To clarify the relationship between the elevated expression of EVI1 in HCC tumors and various clinicopathological parameters, we correlated the EVI1 expression level with available clinical data. For this purpose, tumors were divided into “high” and “low” expression groups with respect to the median mRNA level of EVI1. High EVI1 expression was significantly associated with larger tumor size and higher level of DCP, which is also known as prothrombin induced by vitamin K absence-II (PIVKA-II) and is a tumor marker for HCC (Table1). No significant correlations were apparent between the level of EVI1 mRNA and other parameters, including age, sex, hepatitis B or hepatitis C virus infection, α-fetoprotein level, and clinical stage. No relationship was observed between the levels of EVI1 mRNA and overall or disease-free survival (data not shown).

Table 1.

Relationship between clinicopathological features and levels of expression of EVI1 mRNA in 36 hepatocellular carcinomas

Characteristic EVI1 mRNA P-value
Low (<median) (n = 18) High (>median) (n = 18)
Age, years 66 (44–79) 65 (35–77) 0.98
Sex
 Male 15 15 0.67
 Female 3 3
Tumor size, cm 4.5 (2.9–10.0) 5.7 (2.9–26.0) 0.03
Stage
 I, II, III 13 12 0.50
 IV 5 6
HBV infection
 Positive 5 4 0.50
 Negative 13 14
HCV infection
 Positive 9 9 0.63
 Negative 9 9
AFP, ng/mL 21.4 (0.9–114 859) 28.2 (2.4–94 560) 0.63
DCP, mAU/mL 100 (1–17 000) 1020 (18–111 000) 0.04

χ2-test or Mann–Whitney U-test. Values are medians (range) or numbers. Where no other unit is specified, values refer to numbers of patients. AFP, α-fetoprotein; DCP, des-γ-carboxy prothrombin; HBV, hepatitis B virus; HCV, hepatitis C virus.
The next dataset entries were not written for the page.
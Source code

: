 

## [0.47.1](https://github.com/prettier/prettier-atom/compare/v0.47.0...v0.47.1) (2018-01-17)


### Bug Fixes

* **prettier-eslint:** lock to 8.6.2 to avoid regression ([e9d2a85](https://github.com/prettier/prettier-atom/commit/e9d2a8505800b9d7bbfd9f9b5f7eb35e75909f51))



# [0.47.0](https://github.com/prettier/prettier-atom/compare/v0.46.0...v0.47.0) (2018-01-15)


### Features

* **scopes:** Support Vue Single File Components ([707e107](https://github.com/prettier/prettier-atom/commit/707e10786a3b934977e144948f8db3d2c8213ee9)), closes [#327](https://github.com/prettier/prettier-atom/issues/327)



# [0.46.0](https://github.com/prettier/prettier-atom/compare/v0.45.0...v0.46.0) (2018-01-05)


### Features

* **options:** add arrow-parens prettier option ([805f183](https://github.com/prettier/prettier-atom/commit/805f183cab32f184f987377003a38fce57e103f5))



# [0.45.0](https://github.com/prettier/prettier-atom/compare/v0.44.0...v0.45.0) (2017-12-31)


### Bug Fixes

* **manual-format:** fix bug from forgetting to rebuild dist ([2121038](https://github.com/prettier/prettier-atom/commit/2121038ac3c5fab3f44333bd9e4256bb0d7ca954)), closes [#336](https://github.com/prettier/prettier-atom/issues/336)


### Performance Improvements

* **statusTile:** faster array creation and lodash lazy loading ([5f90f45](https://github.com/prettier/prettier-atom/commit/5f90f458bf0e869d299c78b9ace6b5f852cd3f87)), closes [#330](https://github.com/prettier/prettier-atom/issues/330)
Suppression of TGF-β-mediated growth inhibition by EVI1 in HCC cells

The oncoprotein EVI1 is known to suppress TGF-β signaling by inhibiting Smad3 and to activate the PI3K/AKT and RAS/ERK signaling pathways. To determine whether EVI1 affects any of these signaling pathways in HCC cells, EVI1 protein expression in JHH-1 cells was knocked down using two different siRNAs (#1 and #2). EVI1 siRNA (#1) was also used to knockdown the EVII protein in a second cell line, JHH-7, that had the second highest level of EVII expression (Fig.2). Immunoblot analysis indicated successful knockdown of EVI1 in all cases (Fig.4a). Knockdown of EVI1 using EVI1 siRNA (#1) had little effect on the phosphorylated levels of AKT or ERK (data not shown), suggesting that EVI1 does not regulate the PI3K/AKT or RAS/ERK signaling pathways. To assay if EVI1 affects TGF-β signaling in HCC cells, JHH-1 cells that were transfected with EVI1 siRNA (#1) or control siRNA were treated with TGF-β for 24 h, following which the mRNA expression of PAI-1, a classic TGF-β-responsive gene, was analyzed using RT-PCR. The expression of PAI-1 mRNA was induced by TGF-β and was higher in JHH-1 cells treated with EVI1 siRNA compared to those treated with control siRNA (Fig.4b), suggesting that EVI1 attenuates TGF-β-mediated gene induction in JHH-1 cells.

Fig 4.

Fig 4

Effect of EVI1 knockdown on transforming growth factor-β (TGF-β)-mediated growth inhibition in JHH-1 hepatocellular carcinoma cells. (a) Immunoblot analysis of EVI1 and β-actin, an internal control, in JHH-1 and JHH-7 cells transfected with EVI1 (#1) or EVII (#2) siRNA as indicated or with control siRNAs. (b) Relative mRNA expression levels of the indicated genes in JHH-1 cells that were transfected with EVI1 (#1) or control (Cont) siRNAs and were then treated with TGF-β1 (10 ng/mL) or vehicle for 24 h. (c) Immunoblot analysis of the indicated proteins in JHH-1 and JHH-7 cells that were transfected with EVI1 siRNA (#1 or #2 as indicated) or with control siRNA and were then treated with TGF-β1 for 24 h. (d) BrdU incorporation as determined by ELISA. JHH-1 cells transfected with EVI1 siRNA (#1) or control siRNA were treated with TGF-β1 for 24 h and were then labeled with BrdU for 6 h. $< 0.01. (e) Immunoblot analysis of EVI1 in SNU398 cells transfected with the EVI1 expression vector or an empty vector. JHH-7 cells were used as a positive control. (f, g) SNU398 cells transfected with the EVI1 expression vector were treated with TGF-β1 for 12 h then labeled with BrdU for 12 h. (f) Immunofluorescence. The cells were triple-labeled with anti-EVI1 (red), anti-BrdU (green), and DAPI (blue; nuclei). In this image, EVI1-positive cells were positive for BrdU, whereas EVI1-negative cells were negative for BrdU (arrows). (g) Percentage of BrdU-positive cells in EVI1-positive or -negative cells. More than 300 cells were counted for each group. $$< 0.05. (h) JHH-1 cells were transfected with EVI1 siRNA (#1 or #2) or control siRNA then treated with TGF-β1. Relative cell viability (%) is shown at the indicated times after TGF-β1 treatment. $$< 0.05.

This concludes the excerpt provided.